2000. Le réalisateur danois Lars Von Trier décroche la Palme d'or pour sa tragédie musicale Dancer in the Dark et au moment d’annoncer la récompense, Luc Besson, président du jury, fredonne une chanson de Bjork qui incarne (magistralement) le rôle principal. Tout sourire, le réalisateur et la star font comme si tout se passait pour mieux dans le meilleur des mondes... alors que tout le monde sait à point le tournage s’est déroulé dans une atmosphère de feu, marquée par les étincelles de la chanteuse islandaise qui a quitté le plateau. Enchantée, ravagée…

La Palme la plus provoc : "Pulp Fiction"

1994. Alors tout juste trentenaire, Quentin Tarantino présente Pulp Fiction et remporte la Palme d'Or des mains de Clint Eastwood, président du jury cette année-là. Un prix prestigieux qui permet par ailleurs à Miramax, le studio d'Harvey Weinstein, d'entrer dans la cour des grands. Lors de la remise de la Palme, certains ne manquent pas de huer le réalisateur et son équipe et de crier "quelle daube !" ; ce à quoi Tarantino répond par un doigt d'honneur…

La Palme la plus féminine : "La leçon de piano"

1993. Louis Malle et son jury tombent en pâmoison devant le merveilleux film de Jane Campion. Holly Hunter recevra le Prix d'interprétation féminine tandis que le film se verra décerner la prestigieuse Palme d'or, partagée avec Adieu ma concubine de Chen Kaige. Jane Campion fut ainsi la première femme à obtenir la Palme d'or… et la seule!

La Palme la plus folle : "Barton Fink"

1992. Roman Polanski est colère comme Françoise Sagan, mais pour d'autres raisons : il n’aime aucun des films proposés en compétition… jusqu’à ce que soit projeté le fantastique Barton Fink des frères Coen. La légende dit, ou plus précisément Gilles Jacob dans son "Dictionnaire amoureux du festival de Cannes", que, la veille de la délibération prévue, Polanski organisa en sous-main une réunion avec ses jurés, au cours de laquelle il obtint l’accord de tous sur la remise de la Palme aux frères Coen, décision qu’il refusa de remettre en cause le lendemain. Comme aucun autre film n'était à son goût et ne méritait selon lui de prix, il accorda également aux Coen le Prix de la mise en scène ainsi que celui d’interprétation masculine (John Turturro).
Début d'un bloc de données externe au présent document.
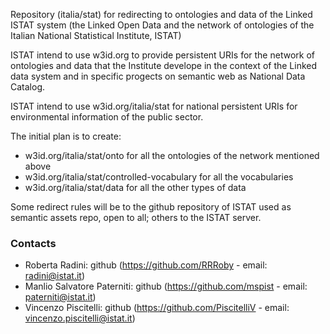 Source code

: Repository (italia/stat) for redirecting to ontologies and data of the Linked ISTAT system (the Linked Open Data and the network of ontologies of the Italian National Statistical Institute, ISTAT)

ISTAT intend to use w3id.org to provide persistent URIs for the network of ontologies and data that the Institute develope in the context of the Linked data system and in specific progects on semantic web as National Data Catalog. 

ISTAT intend to use w3id.org/italia/stat for national persistent URIs for environmental information of the public sector.

The initial plan is to create:

- w3id.org/italia/stat/onto for all the ontologies of the network mentioned above
- w3id.org/italia/stat/controlled-vocabulary for all the vocabularies
- w3id.org/italia/stat/data for all the other types of data

Some redirect rules will be to the github repository of ISTAT used as semantic assets repo, open to all; others to the ISTAT server.

### Contacts

- Roberta Radini: github (https://github.com/RRRoby - email: radini@istat.it)
- Manlio Salvatore Paterniti: github (https://github.com/mspist - email: paterniti@istat.it)
- Vincenzo Piscitelli: github (https://github.com/PiscitelliV - email: vincenzo.piscitelli@istat.it)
Un palmarès Kafkaïen (à l'aune du chef-d'oeuvre des Coen) qui incita les organisateurs du festival à changer quelque peu les règles…
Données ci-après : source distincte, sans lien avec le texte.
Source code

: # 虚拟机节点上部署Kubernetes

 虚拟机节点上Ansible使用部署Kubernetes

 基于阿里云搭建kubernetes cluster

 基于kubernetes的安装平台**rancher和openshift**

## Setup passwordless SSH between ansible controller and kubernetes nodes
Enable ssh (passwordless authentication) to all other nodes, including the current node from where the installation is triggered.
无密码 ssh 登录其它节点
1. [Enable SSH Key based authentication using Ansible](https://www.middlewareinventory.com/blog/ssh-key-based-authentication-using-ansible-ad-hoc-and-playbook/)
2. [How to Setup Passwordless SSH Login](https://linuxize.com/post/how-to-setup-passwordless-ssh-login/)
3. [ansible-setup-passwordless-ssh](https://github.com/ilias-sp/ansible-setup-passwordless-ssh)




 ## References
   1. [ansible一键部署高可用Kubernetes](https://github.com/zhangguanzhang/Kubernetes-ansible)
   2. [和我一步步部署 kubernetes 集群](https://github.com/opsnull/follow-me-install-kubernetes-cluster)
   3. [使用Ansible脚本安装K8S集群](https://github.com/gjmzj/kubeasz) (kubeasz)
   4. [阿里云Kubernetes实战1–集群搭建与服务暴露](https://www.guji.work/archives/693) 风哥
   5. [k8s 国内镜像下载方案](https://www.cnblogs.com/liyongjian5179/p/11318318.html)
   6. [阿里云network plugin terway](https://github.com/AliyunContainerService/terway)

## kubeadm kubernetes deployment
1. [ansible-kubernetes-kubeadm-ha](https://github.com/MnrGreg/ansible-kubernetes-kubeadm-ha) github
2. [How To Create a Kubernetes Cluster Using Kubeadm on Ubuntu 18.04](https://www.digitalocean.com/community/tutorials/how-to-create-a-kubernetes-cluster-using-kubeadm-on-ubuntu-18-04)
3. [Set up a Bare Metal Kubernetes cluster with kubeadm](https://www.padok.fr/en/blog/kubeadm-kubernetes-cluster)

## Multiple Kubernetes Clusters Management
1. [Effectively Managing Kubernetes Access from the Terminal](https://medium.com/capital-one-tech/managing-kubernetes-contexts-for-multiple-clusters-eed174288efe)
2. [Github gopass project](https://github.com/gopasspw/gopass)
La Palme la plus sifflée : "Sous le soleil de Satan"

1987. Qui ne se souvient pas de cette légendaire anecdote ? Le réalisateur Maurice Pialat reçoit (à l’unanimité) la Palme d’or pour son très controversé Sous le soleil de Satan. Quand Yves Montand, président du jury, révèle le nom du gagnant, des huées et des tombereaux d’insultes envahissent la salle. Regardant fièrement la salle comble qui l’accable, Pialat déclame, le poing tendu vers le ciel, cette phrase devenue mythique : "Si vous ne m’aimez pas, sachez que je ne vous aime pas non plus". 

La Palme la plus improbable : "Oncle Boonmee, celui qui se souvient de ses vies antérieures"
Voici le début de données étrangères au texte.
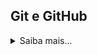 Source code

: ## Git e GitHub
<details><summary>Saiba mais...</summary>
  
  ### O código elaborado nessa aula foi utilizado para ensinar os conceitos básicos de Git e Github, como Commit, Pull, e Push em Github e repositório local

  Read-me criado por [Thiago Sousa](https://github.com/ThiagoSousa81)
</details>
2010. Ébloui par le si mystérieux Oncle Boonmee, celui qui se souvient de ses vies antérieures, Tim Burton, président du jury, s’octroie le privilège de remettre la Palme à son film préféré de l’édition, et ce même si 80% de la Croisette le déteste, lui préférant largement Des hommes et des dieux de Xavier Beauvois. Le choix du jury présidé par Burton est jugé abscons et élitiste par les ronchons. Mais le film reste sublime de sa première à sa dernière image.

En bonus, la Palme la plus annulée : Mai 68

1968. La fièvre contestataire touche le Festival de Cannes en mai 68. Jean-Luc Godard, Roman Polanski, François Truffaut et Louis Malle mènent des débats passionnés, enfermés dans le Palais des Festivals, pour répondre à la question : faut-il arrêter le festival ? Milos Forman et Alain Resnais retirent leurs films de la compétition. Monica Vitti, Roman Polanski et Louis Malle démissionnent du jury. Le lendemain, Favre Le Bret annonce dans un communiqué que le Festival est arrêté. Il n’y aura pas de palmarès.